The intuition is as follows. When you’re XORing two numbers together, to get the maximum value, you want to have a 1 at the highest possible position, and then of the pairings that have a 1 at this position, you want a pairing with a 1 at the next possible highest position, etc.

So the algorithm is as follows. Begin by finding the highest 1 bit anywhere in the numbers (you can do this in time O(n lg U) by doing O(lg U) work per each of the n numbers). Now, split the array into two pieces – one of the numbers that have a 1 in that bit and the group with 0 in that bit. Any optimal solution must combine a number with a 1 in the first spot with a number with a 0 in that spot, since that would put a 1 bit as high as possible. Any other pairing has a 0 there.

Now, recursively, we want to find the pairing of numbers from the 1 and 0 group that has the highest 1 in them. To do this, of these two groups, split them into four groups:

• Numbers starting with 11
• Numbers starting with 10
• Numbers starting with 01
• Numbers starting with 00

If there are any numbers in the 11 and 00 group or in the 10 and 01 groups, their XOR would be ideal (starting with 11). Consequently, if either of those pairs of groups isn’t empty, recursively compute the ideal solution from those groups, then return the maximum of those subproblem solutions. Otherwise, if both groups are empty, this means that all the numbers must have the same digit in their second position. Consequently, the optimal XOR of a number starting with 1 and a number starting with 0 will end up having the next second bit cancel out, so we should just look at the third bit.

This gives the following recursive algorithm that, starting with the two groups of numbers partitioned by their MSB, gives the answer:

• Given group 1 and group 0 and a bit index i:
  • If the bit index is equal to the number of bits, return the XOR of the (unique) number in the 1 group and the (unique) number in the 0 group.
  • Construct groups 11, 10, 01, and 00 from those groups.
  • If group 11 and group 00 are nonempty, recursively find the maximum XOR of those two groups starting at bit i + 1.
  • If group 10 and group 01 are nonempty, recursively find the maximum XOR of those two groups, starting at bit i + 1.
  • If either of the above pairings was possible, then return the maximum pair found by the recursion.
  • Otherwise, all of the numbers must have the same bit in position i, so return the maximum pair found by looking at bit i + 1 on groups 1 and 0.

To start off the algorithm, you can actually just partition the numbers from the initial group into two groups – numbers with MSB 1 and numbers with MSB 0. You then fire off a recursive call to the above algorithm with the two groups of numbers.

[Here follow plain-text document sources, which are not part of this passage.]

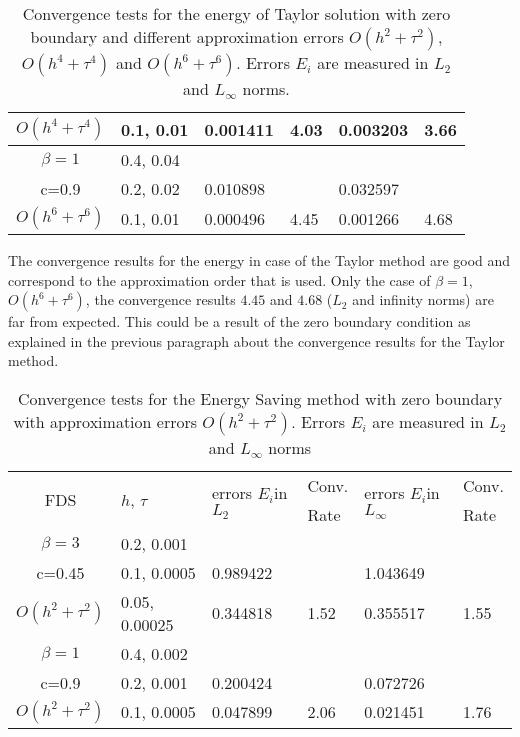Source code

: \documentclass{article}
\begin{document}
\begin{table}[ht]
\begin{tabular}{||c|l|ll|ll||}
       $O(h^4+ \tau^4)$ &0.1, 0.01   &0.001411 & 4.03   & 0.003203  & 3.66  \\
    \hline
  $\beta=1$     &0.4, 0.04   &            &          &                  &      \\
      c=0.9                    &0.2, 0.02   &0.010898 &           & 0.032597      &       \\
     $O(h^6+ \tau^6)$ &0.1, 0.01 & 0.000496 &4.45 & 0.001266  & 4.68        \\
	   \hline
			\hline 
		\end{tabular}
		\caption{Convergence tests for the energy of Taylor solution with zero boundary and different approximation errors $O(h^{2} + \tau^2 )$, $O(h^{4} + \tau^4 )$ and $O(h^{6} + \tau^6 )$. Errors $E_i$ are measured in $L_2$ and $L_\infty$ norms.}
\label{table:B}
\end{table}
 
The convergence results for the energy in case of the Taylor method are good and correspond to the approximation order that is used. Only the case of $\beta = 1$, $O(h^6 + \tau^6)$, the convergence results $4.45$ and $4.68$ ($L_2$ and infinity norms) are far from expected. This could be a result of the zero boundary condition as explained in the previous paragraph about the convergence results for the Taylor method.

\begin{table}[ht]
\centering
\small
		\begin{tabular}{||c|l|ll|ll||}
			\hline
			\hline
      \multirow{2  }{*}{FDS}        & \multirow{2  }{*}{$h$, $\tau$}  & \multirow{2  }{*}{errors $E_i$in$L_2$}  &Conv.& \multirow{2  }{*}{errors $E_i$in$L_\infty$}  &Conv.  \\
	                                        &                                                     &                                                                 &  Rate &                                                                       & Rate \\
   			\hline 
					\hline 
  $\beta=3$                &0.2, 0.001         &                    &                &                  &                   \\
   c=0.45                     &0.1, 0.0005         & 0.989422   &                & 1.043649  &                   \\
     $O(h^2 + \tau^ 2)$ &0.05, 0.00025  &0.344818    & 1.52       & 0.355517   &   1.55   \\
	   \hline
			\hline 
       $\beta=1$           & 0.4, 0.002       &                   &           &                 &   \\
                  c=0.9       & 0.2, 0.001        & 0.200424   &          &0.072726  &   \\
  $O(h^2+ \tau^2)$  & 0.1, 0.0005       & 0.047899   & 2.06  &0.021451  & 1.76 \\
	   \hline
			\hline 
		\end{tabular}
		\caption{Convergence tests for the Energy Saving method with zero boundary with approximation errors $O(h^{2} + \tau^2 )$. Errors $E_i$ are measured in $L_2$ and $L_\infty$ norms}
\label{tableC}
\end{table}
\end{document}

As an example, consider the numbers 5 1 4 3 0 2. These have representations

101  001  100   011   000   010

We begin by splitting them into the 1 group and the 0 group:

101  100
001  011  000  010

Now, we apply the above algorithm. We split this into groups 11, 10, 01, and 00:

11:
10:  101  100
01:  011  010
00:  000  001

Now, we can’t pair any 11 elements with 00 elements, so we just recurse on the 10 and 01 groups. This means we construct the 100, 101, 010, and 011 groups:

101: 101
100: 100
011: 011
010: 010

Now that we’re down to buckets with just one element in them, we can just check the pairs 101 and 010 (which gives 111) and 100 and 011 (which gives 111). Either option works here, so we get that the optimal answer is 7.

Let’s think about the running time of this algorithm. Notice that the maximum recursion depth is O(lg U), since there are only O(log U) bits in the numbers. At each level in the tree, each number appears in exactly one recursive call, and each of the recursive calls does work proportional to the total number of numbers in the 0 and 1 groups, because we need to distribute them by their bits. Consequently, there are O(log U) levels in the recursion tree, and each level does O(n) work, giving a total work of O(n log U).

Hope this helps! This was an awesome problem!